• [Input]:
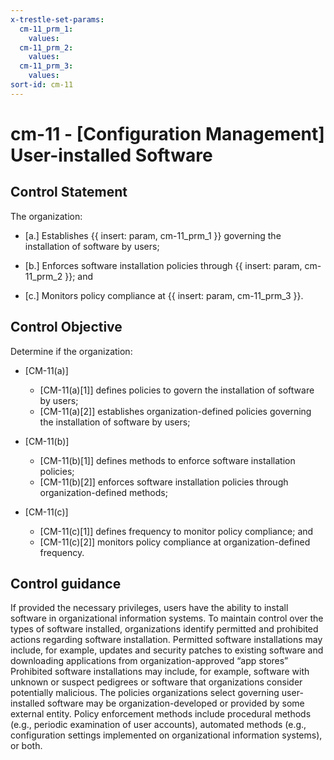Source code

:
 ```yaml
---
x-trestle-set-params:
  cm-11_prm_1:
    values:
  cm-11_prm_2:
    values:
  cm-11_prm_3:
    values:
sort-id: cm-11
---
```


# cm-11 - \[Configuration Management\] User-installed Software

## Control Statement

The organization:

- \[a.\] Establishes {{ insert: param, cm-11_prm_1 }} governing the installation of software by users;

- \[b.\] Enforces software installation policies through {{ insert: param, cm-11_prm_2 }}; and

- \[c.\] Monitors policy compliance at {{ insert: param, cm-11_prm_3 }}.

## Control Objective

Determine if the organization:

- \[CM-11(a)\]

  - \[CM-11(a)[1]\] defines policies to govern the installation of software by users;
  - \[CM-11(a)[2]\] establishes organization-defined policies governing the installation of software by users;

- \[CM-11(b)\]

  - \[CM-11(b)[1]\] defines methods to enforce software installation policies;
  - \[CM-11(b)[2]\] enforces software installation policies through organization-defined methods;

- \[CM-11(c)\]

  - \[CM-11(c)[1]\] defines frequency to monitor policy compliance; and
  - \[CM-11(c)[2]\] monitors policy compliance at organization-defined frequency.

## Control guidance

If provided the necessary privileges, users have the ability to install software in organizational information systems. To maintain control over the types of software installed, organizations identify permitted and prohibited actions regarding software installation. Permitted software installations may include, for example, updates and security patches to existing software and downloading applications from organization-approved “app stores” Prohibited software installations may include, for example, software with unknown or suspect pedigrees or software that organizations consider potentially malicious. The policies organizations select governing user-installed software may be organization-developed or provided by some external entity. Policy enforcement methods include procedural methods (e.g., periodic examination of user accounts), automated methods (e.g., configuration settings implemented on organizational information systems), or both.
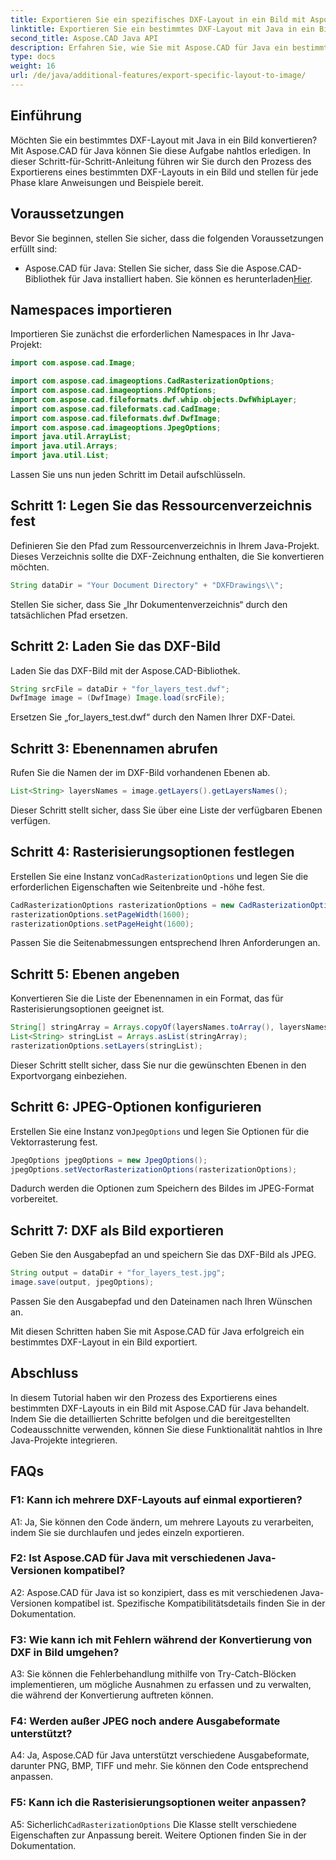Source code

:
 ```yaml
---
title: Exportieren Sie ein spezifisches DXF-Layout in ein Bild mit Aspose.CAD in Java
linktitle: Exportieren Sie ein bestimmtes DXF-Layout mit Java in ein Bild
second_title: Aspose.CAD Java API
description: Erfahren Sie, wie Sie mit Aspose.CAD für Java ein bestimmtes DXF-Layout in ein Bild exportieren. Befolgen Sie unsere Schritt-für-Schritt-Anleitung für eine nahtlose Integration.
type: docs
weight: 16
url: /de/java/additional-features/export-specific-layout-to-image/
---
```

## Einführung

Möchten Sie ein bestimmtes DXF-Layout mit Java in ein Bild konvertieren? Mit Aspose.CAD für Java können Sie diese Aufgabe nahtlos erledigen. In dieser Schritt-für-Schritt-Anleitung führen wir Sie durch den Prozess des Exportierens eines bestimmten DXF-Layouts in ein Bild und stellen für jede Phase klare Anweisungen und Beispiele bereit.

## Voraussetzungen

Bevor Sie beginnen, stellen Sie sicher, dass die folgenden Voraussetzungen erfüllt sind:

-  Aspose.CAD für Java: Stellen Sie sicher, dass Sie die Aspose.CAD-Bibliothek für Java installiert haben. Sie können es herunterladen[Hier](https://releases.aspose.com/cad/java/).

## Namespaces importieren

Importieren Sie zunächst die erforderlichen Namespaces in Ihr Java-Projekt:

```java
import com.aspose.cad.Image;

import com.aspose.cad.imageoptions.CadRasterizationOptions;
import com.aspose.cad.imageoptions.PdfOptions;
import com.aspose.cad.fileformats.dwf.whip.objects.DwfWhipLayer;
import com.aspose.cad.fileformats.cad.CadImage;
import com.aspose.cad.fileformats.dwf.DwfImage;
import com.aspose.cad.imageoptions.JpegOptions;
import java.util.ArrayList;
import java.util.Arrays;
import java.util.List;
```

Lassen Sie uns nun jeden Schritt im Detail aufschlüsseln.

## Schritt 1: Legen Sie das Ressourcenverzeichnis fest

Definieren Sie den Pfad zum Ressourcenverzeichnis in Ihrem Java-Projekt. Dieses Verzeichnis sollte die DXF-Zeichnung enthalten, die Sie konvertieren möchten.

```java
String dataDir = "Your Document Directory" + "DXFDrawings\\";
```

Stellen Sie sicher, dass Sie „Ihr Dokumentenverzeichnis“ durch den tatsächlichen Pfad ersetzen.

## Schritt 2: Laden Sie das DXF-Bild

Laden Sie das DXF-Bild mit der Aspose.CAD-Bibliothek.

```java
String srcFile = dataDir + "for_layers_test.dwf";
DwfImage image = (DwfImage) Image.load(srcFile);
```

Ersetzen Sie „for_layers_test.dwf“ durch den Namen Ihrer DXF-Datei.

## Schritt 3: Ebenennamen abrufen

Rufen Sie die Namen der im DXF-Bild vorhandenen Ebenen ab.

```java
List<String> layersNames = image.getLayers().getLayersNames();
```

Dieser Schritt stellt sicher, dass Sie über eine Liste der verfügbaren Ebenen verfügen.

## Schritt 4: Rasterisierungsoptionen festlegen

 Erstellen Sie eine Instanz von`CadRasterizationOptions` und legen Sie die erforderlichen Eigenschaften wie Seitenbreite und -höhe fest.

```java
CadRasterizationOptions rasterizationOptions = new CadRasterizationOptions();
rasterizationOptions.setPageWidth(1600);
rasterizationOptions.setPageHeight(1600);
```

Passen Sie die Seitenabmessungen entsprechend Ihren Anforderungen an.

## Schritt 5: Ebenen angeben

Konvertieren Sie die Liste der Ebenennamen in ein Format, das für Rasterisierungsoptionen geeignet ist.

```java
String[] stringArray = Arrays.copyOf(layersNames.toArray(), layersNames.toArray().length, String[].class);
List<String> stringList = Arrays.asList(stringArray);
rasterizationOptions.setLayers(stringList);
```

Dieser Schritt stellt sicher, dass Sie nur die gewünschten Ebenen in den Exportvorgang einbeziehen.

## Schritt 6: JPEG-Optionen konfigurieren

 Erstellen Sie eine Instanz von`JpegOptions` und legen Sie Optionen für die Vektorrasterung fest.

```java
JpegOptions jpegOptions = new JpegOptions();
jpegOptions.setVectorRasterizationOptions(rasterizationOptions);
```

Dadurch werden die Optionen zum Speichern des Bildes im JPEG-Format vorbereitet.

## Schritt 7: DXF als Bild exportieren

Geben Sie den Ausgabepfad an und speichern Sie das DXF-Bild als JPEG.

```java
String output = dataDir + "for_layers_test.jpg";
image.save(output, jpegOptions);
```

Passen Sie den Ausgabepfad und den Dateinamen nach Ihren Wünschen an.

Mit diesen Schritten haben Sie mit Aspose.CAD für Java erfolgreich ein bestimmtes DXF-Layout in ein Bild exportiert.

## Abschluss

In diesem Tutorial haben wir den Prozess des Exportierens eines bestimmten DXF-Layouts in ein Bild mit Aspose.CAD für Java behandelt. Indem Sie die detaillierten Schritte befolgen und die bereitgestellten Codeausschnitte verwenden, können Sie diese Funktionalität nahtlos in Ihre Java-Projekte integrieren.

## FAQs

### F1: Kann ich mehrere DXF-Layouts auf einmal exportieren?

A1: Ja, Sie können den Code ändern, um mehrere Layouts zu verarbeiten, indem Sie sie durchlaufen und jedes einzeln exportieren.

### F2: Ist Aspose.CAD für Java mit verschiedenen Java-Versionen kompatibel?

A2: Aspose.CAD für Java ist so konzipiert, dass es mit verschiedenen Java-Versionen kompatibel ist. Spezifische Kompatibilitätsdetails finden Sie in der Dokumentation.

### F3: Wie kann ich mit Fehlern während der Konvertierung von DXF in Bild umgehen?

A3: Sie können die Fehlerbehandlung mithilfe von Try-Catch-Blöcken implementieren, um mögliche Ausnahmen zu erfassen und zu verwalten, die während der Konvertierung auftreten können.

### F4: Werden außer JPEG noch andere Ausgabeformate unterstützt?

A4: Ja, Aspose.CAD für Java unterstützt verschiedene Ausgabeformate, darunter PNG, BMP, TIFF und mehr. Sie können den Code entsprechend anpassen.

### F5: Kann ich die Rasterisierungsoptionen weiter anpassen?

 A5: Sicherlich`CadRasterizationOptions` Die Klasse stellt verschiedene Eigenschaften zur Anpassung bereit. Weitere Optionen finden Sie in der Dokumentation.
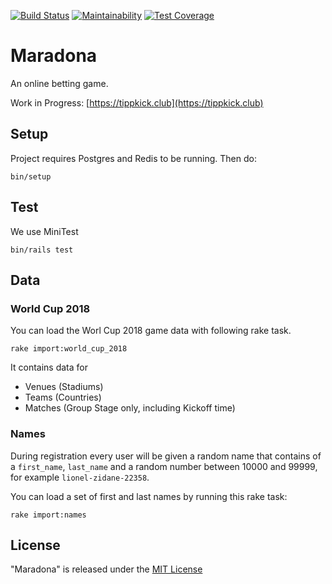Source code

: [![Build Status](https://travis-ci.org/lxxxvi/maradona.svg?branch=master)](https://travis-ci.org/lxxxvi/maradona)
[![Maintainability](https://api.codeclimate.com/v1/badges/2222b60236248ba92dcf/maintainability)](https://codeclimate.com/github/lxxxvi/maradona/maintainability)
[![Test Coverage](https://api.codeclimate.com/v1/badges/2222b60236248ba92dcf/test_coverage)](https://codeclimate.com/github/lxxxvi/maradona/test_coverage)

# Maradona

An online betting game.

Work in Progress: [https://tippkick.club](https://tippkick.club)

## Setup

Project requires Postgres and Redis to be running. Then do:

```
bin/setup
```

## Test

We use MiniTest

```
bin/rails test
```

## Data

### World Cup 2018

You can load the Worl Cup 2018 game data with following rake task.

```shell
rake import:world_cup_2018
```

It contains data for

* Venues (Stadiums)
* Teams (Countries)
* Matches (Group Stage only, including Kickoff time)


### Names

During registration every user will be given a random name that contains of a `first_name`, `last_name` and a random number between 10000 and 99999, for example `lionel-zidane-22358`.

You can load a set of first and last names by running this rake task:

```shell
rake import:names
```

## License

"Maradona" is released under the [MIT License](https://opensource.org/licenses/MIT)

• [What is needed]: Starting at the first line of the listing above, write out each line exactly and nothing else until you reach the line containing "- \[CM-11(a)[1]\] defines", which is included as well; omit all pictures.

• [Worked solution]:
Source code

:
 ```yaml
---
x-trestle-set-params:
  cm-11_prm_1:
    values:
  cm-11_prm_2:
    values:
  cm-11_prm_3:
    values:
sort-id: cm-11
---
```


# cm-11 - \[Configuration Management\] User-installed Software

## Control Statement

The organization:

- \[a.\] Establishes {{ insert: param, cm-11_prm_1 }} governing the installation of software by users;

- \[b.\] Enforces software installation policies through {{ insert: param, cm-11_prm_2 }}; and

- \[c.\] Monitors policy compliance at {{ insert: param, cm-11_prm_3 }}.

## Control Objective

Determine if the organization:

- \[CM-11(a)\]

  - \[CM-11(a)[1]\] defines policies to govern the installation of software by users;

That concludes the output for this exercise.